Saturday, January 30, 2010
By Citizen Editor

Following a media furore this week when Tesco in Cardiff refused to allow a council estate dole queue mum into the store in her grotty pyjamas, the company are responding to customer criticism by trialling new forms of “sustainable transport parking facilities”, beginning with the St Neots site.

Myfnwy Mwr, 28, complained after the Evil Empire refused to allow her to shop in her crusty nighties even though the company’s own adverts had previously shown actor Martin Clunes doing just that, with no recrimination whatsoever.

Pretending she spoke Welsh for the benefit of the national press, Mwr said, “Mae hyn yn sefyllfa chwerthinllyd”, which roughly translates as “What a fucking joke.” The supermarket giant responded by saying, “Another of our commercials shows someone arriving in a hot-air balloon, but we don’t have balloon parking facilities at our stores. Have some FUCKING PRIDE ya slovenly bitch! Honestly, not getting dressed before leaving the house! In the Victorian era, if you were wandering around in nightwear, you were kindly ‘assisted’ to the local sanitorium, where members of the (fully dressed) public could point and laugh from the lofty heights of the viewing gallery.

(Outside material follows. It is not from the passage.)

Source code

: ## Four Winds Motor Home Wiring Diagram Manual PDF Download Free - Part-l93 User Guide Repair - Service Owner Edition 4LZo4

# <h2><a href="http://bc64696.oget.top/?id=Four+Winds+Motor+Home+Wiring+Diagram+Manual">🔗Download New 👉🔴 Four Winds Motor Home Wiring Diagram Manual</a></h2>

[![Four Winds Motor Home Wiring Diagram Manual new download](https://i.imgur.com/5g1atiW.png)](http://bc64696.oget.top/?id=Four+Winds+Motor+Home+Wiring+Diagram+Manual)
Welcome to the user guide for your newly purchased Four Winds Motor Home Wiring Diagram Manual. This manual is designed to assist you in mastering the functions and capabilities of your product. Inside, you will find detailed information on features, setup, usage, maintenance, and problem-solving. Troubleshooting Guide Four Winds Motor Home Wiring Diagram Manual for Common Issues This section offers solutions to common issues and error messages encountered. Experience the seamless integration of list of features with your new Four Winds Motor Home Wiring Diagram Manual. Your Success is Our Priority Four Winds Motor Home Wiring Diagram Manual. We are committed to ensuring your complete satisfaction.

Good times.”

Realising the uproar this gaffe was likely to cause, the company’s PR department swung into action, and announced trials of balloon-parking at the Barford Road site. “It’ll take up about a hundred car parking spaces to provide for three balloons,” said spokesman Grant Budgen, “but there’s obviously a demand for it, or the Sun wouldn’t have printed it.”

Budgen went on that the corporation was examining other types of parking, including digging canals as far as the cash machines for people who want to use their canoes and narrowboats to go shopping, and landing strips for those with light aircraft. “We can’t afford to be seen to be discriminating against anyone,” he said, “no matter what form of transport they prefer. And we can call it ‘sustainable’ because most of these methods use less petrol than a car, and maybe we’ll give away some green clubcard points.”

Top Gear presenter James May, who recently crashed a caravan tied to an airship into a field in Eltisley, said “This is a great idea. Sometimes I want to go and get a pint of milk, and I wish it took three hours to get there. Now I can use my airship – if I aim for Dover I might just about end up in St Neots.”